In its lawsuit, Smartmatic zeroed in on some specific instances, including a Sunday Morning Futures program on November 15 in which Bartiromo interviewed Giuliani and she said, “One source says that the key point to understand is that the Smartmatic system has a backdoor that allows it to be [ ] or that allows the votes to be mirrored and monitored, allowing an intervening party a real-time understanding of how many votes will be needed to gain an electoral advantage.” She showed a graphic, explaining that it was “showing the states where they stopped counting, which I thought was also strange to stop counting in the middle of election night.”

In its reply, Fox News’ lawyers say that Bartiromo’s comment was an “accurate summary of allegations being made by the president and his legal team in connection with the president’s announcement of election-fraud investigations and litigation.”

“To the extent Bartiromo linked Smartmatic and Dominion in her voice-over of the Dominion graphic, she simply misspoke, later clarifying that the graphic referred only to Dominion voting machines,” the Fox News attorneys wrote.

Dobbs’ show was dropped by Fox Business and had its last show on February 5, the day after the Smartmatic lawsuit was filed.

Among other things, the Fox News attorneys defended one of his tweets, sent on November 14, in which he wrote, “Read all about Dominion and Smartmatic voting companies and you’ll soon understand how pervasive this Democrat electoral fraud is, and why there’s no way in the world the 2020 Presidential election was either free or fair.”

The Fox News lawyers said that the statement was one of “opinion, as indicated by hyperbolic political rhetoric, loose language, and Twitter medium.”
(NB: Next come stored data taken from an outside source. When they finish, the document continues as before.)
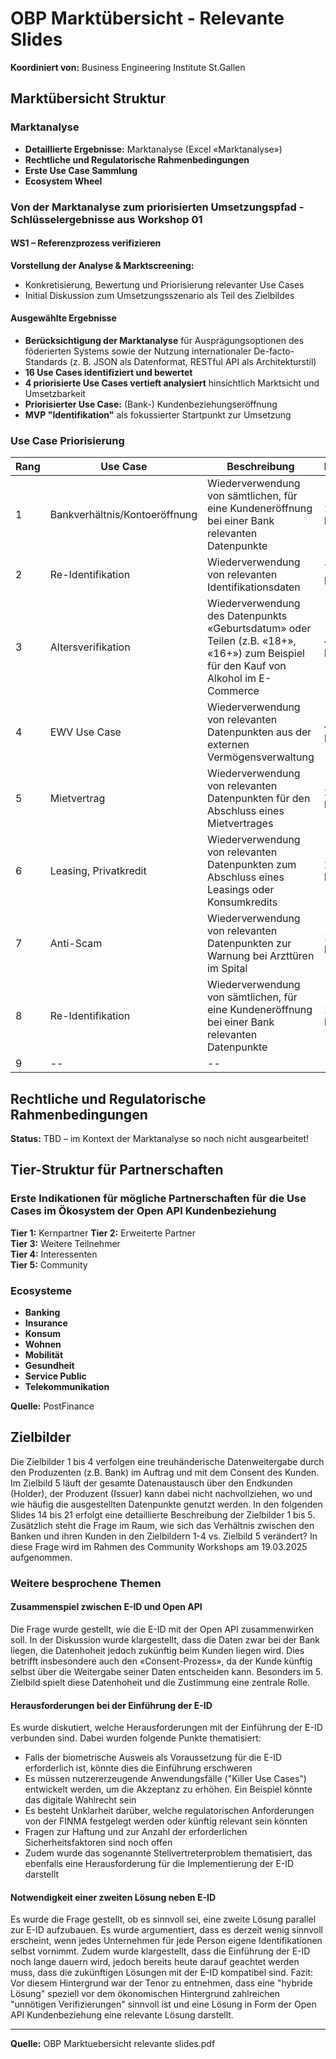 # OBP Marktübersicht - Relevante Slides

**Koordiniert von:** Business Engineering Institute St.Gallen

## Marktübersicht Struktur

### Marktanalyse
- **Detaillierte Ergebnisse:** Marktanalyse (Excel «Marktanalyse»)
- **Rechtliche und Regulatorische Rahmenbedingungen**
- **Erste Use Case Sammlung**
- **Ecosystem Wheel**

### Von der Marktanalyse zum priorisierten Umsetzungspfad - Schlüsselergebnisse aus Workshop 01

#### WS1 – Referenzprozess verifizieren
**Vorstellung der Analyse & Marktscreening:**
- Konkretisierung, Bewertung und Priorisierung relevanter Use Cases
- Initial Diskussion zum Umsetzungsszenario als Teil des Zielbildes

#### Ausgewählte Ergebnisse
- **Berücksichtigung der Marktanalyse** für Ausprägungsoptionen des föderierten Systems sowie der Nutzung internationaler De-facto-Standards (z. B. JSON als Datenformat, RESTful API als Architekturstil)
- **16 Use Cases identifiziert und bewertet**
- **4 priorisierte Use Cases vertieft analysiert** hinsichtlich Marktsicht und Umsetzbarkeit
- **Priorisierter Use Case:** (Bank-) Kundenbeziehungseröffnung
- **MVP "Identifikation"** als fokussierter Startpunkt zur Umsetzung

### Use Case Priorisierung

| Rang | Use Case | Beschreibung | Punkte |
|------|----------|-------------|--------|
| 1 | Bankverhältnis/Kontoeröffnung | Wiederverwendung von sämtlichen, für eine Kundeneröffnung bei einer Bank relevanten Datenpunkte | 13 Punkte |
| 2 | Re-Identifikation | Wiederverwendung von relevanten Identifikationsdaten | 7 Punkte |
| 3 | Altersverifikation | Wiederverwendung des Datenpunkts «Geburtsdatum» oder Teilen (z.B. «18+», «16+») zum Beispiel für den Kauf von Alkohol im E-Commerce | 4 Punkte |
| 4 | EWV Use Case | Wiederverwendung von relevanten Datenpunkten aus der externen Vermögensverwaltung | 4 Punkte |
| 5 | Mietvertrag | Wiederverwendung von relevanten Datenpunkten für den Abschluss eines Mietvertrages | 2 Punkte |
| 6 | Leasing, Privatkredit | Wiederverwendung von relevanten Datenpunkten zum Abschluss eines Leasings oder Konsumkredits | 2 Punkte |
| 7 | Anti-Scam | Wiederverwendung von relevanten Datenpunkten zur Warnung bei Arzttüren im Spital | 1 Punkt |
| 8 | Re-Identifikation | Wiederverwendung von sämtlichen, für eine Kundeneröffnung bei einer Bank relevanten Datenpunkte | 1 Punkt |
| 9 | -- | -- | -- |

## Rechtliche und Regulatorische Rahmenbedingungen

**Status:** TBD – im Kontext der Marktanalyse so noch nicht ausgearbeitet!

## Tier-Struktur für Partnerschaften

### Erste Indikationen für mögliche Partnerschaften für die Use Cases im Ökosystem der Open API Kundenbeziehung

**Tier 1:** Kernpartner
**Tier 2:** Erweiterte Partner  
**Tier 3:** Weitere Teilnehmer  
**Tier 4:** Interessenten  
**Tier 5:** Community

### Ecosysteme
- **Banking**
- **Insurance**
- **Konsum**
- **Wohnen**
- **Mobilität**
- **Gesundheit**
- **Service Public**
- **Telekommunikation**

**Quelle:** PostFinance

## Zielbilder

Die Zielbilder 1 bis 4 verfolgen eine treuhänderische Datenweitergabe durch den Produzenten (z.B. Bank) im Auftrag und mit dem Consent des Kunden. Im Zielbild 5 läuft der gesamte Datenaustausch über den Endkunden (Holder), der Produzent (Issuer) kann dabei nicht nachvollziehen, wo und wie häufig die ausgestellten Datenpunkte genutzt werden. In den folgenden Slides 14 bis 21 erfolgt eine detaillierte Beschreibung der Zielbilder 1 bis 5. Zusätzlich steht die Frage im Raum, wie sich das Verhältnis zwischen den Banken und ihren Kunden in den Zielbildern 1-4 vs. Zielbild 5 verändert? In diese Frage wird im Rahmen des Community Workshops am 19.03.2025 aufgenommen.

### Weitere besprochene Themen

#### Zusammenspiel zwischen E-ID und Open API
Die Frage wurde gestellt, wie die E-ID mit der Open API zusammenwirken soll. In der Diskussion wurde klargestellt, dass die Daten zwar bei der Bank liegen, die Datenhoheit jedoch zukünftig beim Kunden liegen wird. Dies betrifft insbesondere auch den «Consent-Prozess», da der Kunde künftig selbst über die Weitergabe seiner Daten entscheiden kann. Besonders im 5. Zielbild spielt diese Datenhoheit und die Zustimmung eine zentrale Rolle.

#### Herausforderungen bei der Einführung der E-ID
Es wurde diskutiert, welche Herausforderungen mit der Einführung der E-ID verbunden sind. Dabei wurden folgende Punkte thematisiert:
- Falls der biometrische Ausweis als Voraussetzung für die E-ID erforderlich ist, könnte dies die Einführung erschweren
- Es müssen nutzererzeugende Anwendungsfälle ("Killer Use Cases") entwickelt werden, um die Akzeptanz zu erhöhen. Ein Beispiel könnte das digitale Wahlrecht sein
- Es besteht Unklarheit darüber, welche regulatorischen Anforderungen von der FINMA festgelegt werden oder künftig relevant sein könnten
- Fragen zur Haftung und zur Anzahl der erforderlichen Sicherheitsfaktoren sind noch offen
- Zudem wurde das sogenannte Stellvertreterproblem thematisiert, das ebenfalls eine Herausforderung für die Implementierung der E-ID darstellt

#### Notwendigkeit einer zweiten Lösung neben E-ID
Es wurde die Frage gestellt, ob es sinnvoll sei, eine zweite Lösung parallel zur E-ID aufzubauen. Es wurde argumentiert, dass es derzeit wenig sinnvoll erscheint, wenn jedes Unternehmen für jede Person eigene Identifikationen selbst vornimmt. Zudem wurde klargestellt, dass die Einführung der E-ID noch lange dauern wird, jedoch bereits heute darauf geachtet werden muss, dass die zukünftigen Lösungen mit der E-ID kompatibel sind. Fazit: Vor diesem Hintergrund war der Tenor zu entnehmen, dass eine "hybride Lösung" speziell vor dem ökonomischen Hintergrund zahlreichen "unnötigen Verifizierungen" sinnvoll ist und eine Lösung in Form der Open API Kundenbeziehung eine relevante Lösung darstellt.

---

**Quelle:** OBP Marktuebersicht relevante slides.pdf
The network’s brief also contended that Smartmatic was engaging in a “fanciful theory” by claiming that its hosts aligned with Powell and Giuliani “to manufacture the allegations to ‘defame and disparage Smartmatic.'”

“Its complaint simply describes Fox programs, then tacks on conclusory allegations that the Fox hosts were ‘conspir[ing]’ with their guests, purporting to ‘discern’ that conclusion from the facts that hosts engaged in the common courtesy of ‘thank[ing]’ their guests and sometimes invited them back,” the brief stated.

Fox News also argued that Smartmatic has not shown “actual malice,” a legal threshold that public figures must show for a successful defamation claim.

“Its allegations largely boil down to accusations of mere ‘failure to investigate,’ a theory squarely foreclosed by Supreme Court precedent,” the Fox News attorneys said.

Fox News also is seeking dismissal based on New York’s anti-SLAPP law.

Smartmatic, however, claimed that it was not a public figure for the purposes of libel law.